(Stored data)
━━━
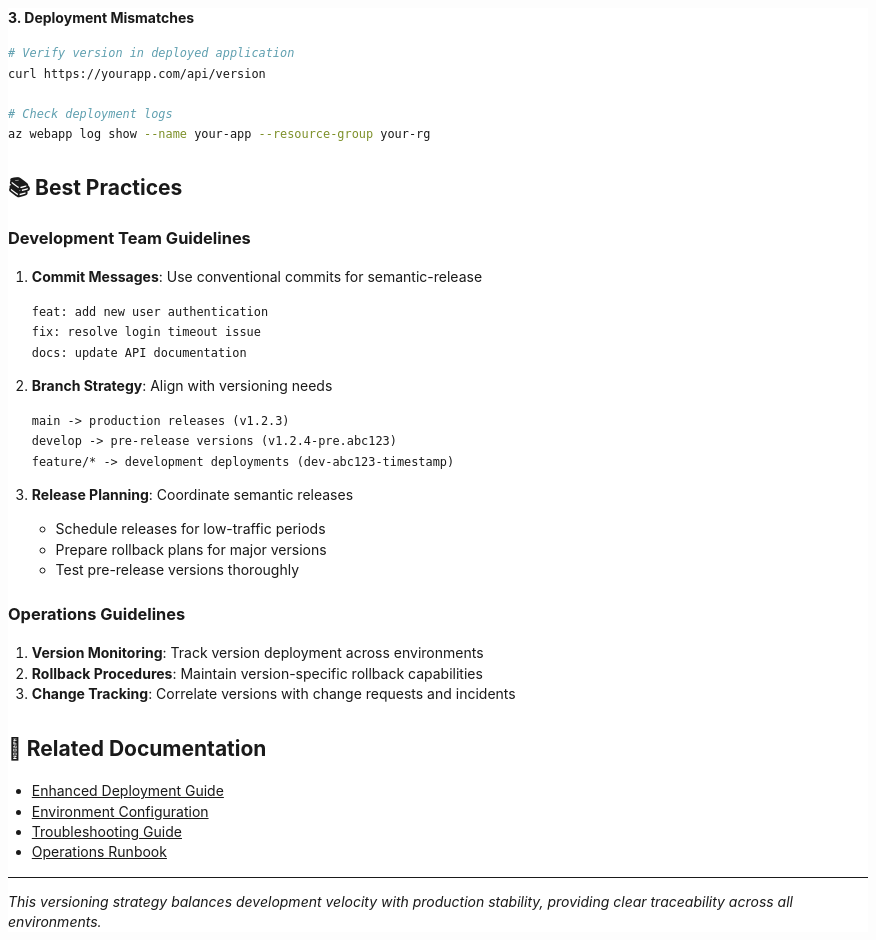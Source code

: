 **3. Deployment Mismatches**
```bash
# Verify version in deployed application
curl https://yourapp.com/api/version

# Check deployment logs
az webapp log show --name your-app --resource-group your-rg
```

## 📚 Best Practices

### Development Team Guidelines

1. **Commit Messages**: Use conventional commits for semantic-release
   ```
   feat: add new user authentication
   fix: resolve login timeout issue
   docs: update API documentation
   ```

2. **Branch Strategy**: Align with versioning needs
   ```
   main -> production releases (v1.2.3)
   develop -> pre-release versions (v1.2.4-pre.abc123)
   feature/* -> development deployments (dev-abc123-timestamp)
   ```

3. **Release Planning**: Coordinate semantic releases
   - Schedule releases for low-traffic periods
   - Prepare rollback plans for major versions
   - Test pre-release versions thoroughly

### Operations Guidelines

1. **Version Monitoring**: Track version deployment across environments
2. **Rollback Procedures**: Maintain version-specific rollback capabilities  
3. **Change Tracking**: Correlate versions with change requests and incidents

## 🔗 Related Documentation

- [Enhanced Deployment Guide](./05-ENHANCED-DEPLOYMENT-GUIDE.md)
- [Environment Configuration](./03-ENVIRONMENT-CONFIGURATION.md)
- [Troubleshooting Guide](./07-TROUBLESHOOTING.md)
- [Operations Runbook](./09-OPERATIONS-RUNBOOK.md)

---
*This versioning strategy balances development velocity with production stability, providing clear traceability across all environments.*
━━━
Task objective – Please, without any pictures, print each entry exactly.

Answer to this problem –
Source code

: **3. Deployment Mismatches**
```bash
# Verify version in deployed application
curl https://yourapp.com/api/version

# Check deployment logs
az webapp log show --name your-app --resource-group your-rg
```

## 📚 Best Practices

### Development Team Guidelines

1. **Commit Messages**: Use conventional commits for semantic-release
   ```
   feat: add new user authentication
   fix: resolve login timeout issue
   docs: update API documentation
   ```

2. **Branch Strategy**: Align with versioning needs
   ```
   main -> production releases (v1.2.3)
   develop -> pre-release versions (v1.2.4-pre.abc123)
   feature/* -> development deployments (dev-abc123-timestamp)
   ```

3. **Release Planning**: Coordinate semantic releases
   - Schedule releases for low-traffic periods
   - Prepare rollback plans for major versions
   - Test pre-release versions thoroughly

### Operations Guidelines

1. **Version Monitoring**: Track version deployment across environments
2. **Rollback Procedures**: Maintain version-specific rollback capabilities  
3. **Change Tracking**: Correlate versions with change requests and incidents

## 🔗 Related Documentation

- [Enhanced Deployment Guide](./05-ENHANCED-DEPLOYMENT-GUIDE.md)
- [Environment Configuration](./03-ENVIRONMENT-CONFIGURATION.md)
- [Troubleshooting Guide](./07-TROUBLESHOOTING.md)
- [Operations Runbook](./09-OPERATIONS-RUNBOOK.md)

---
*This versioning strategy balances development velocity with production stability, providing clear traceability across all environments.*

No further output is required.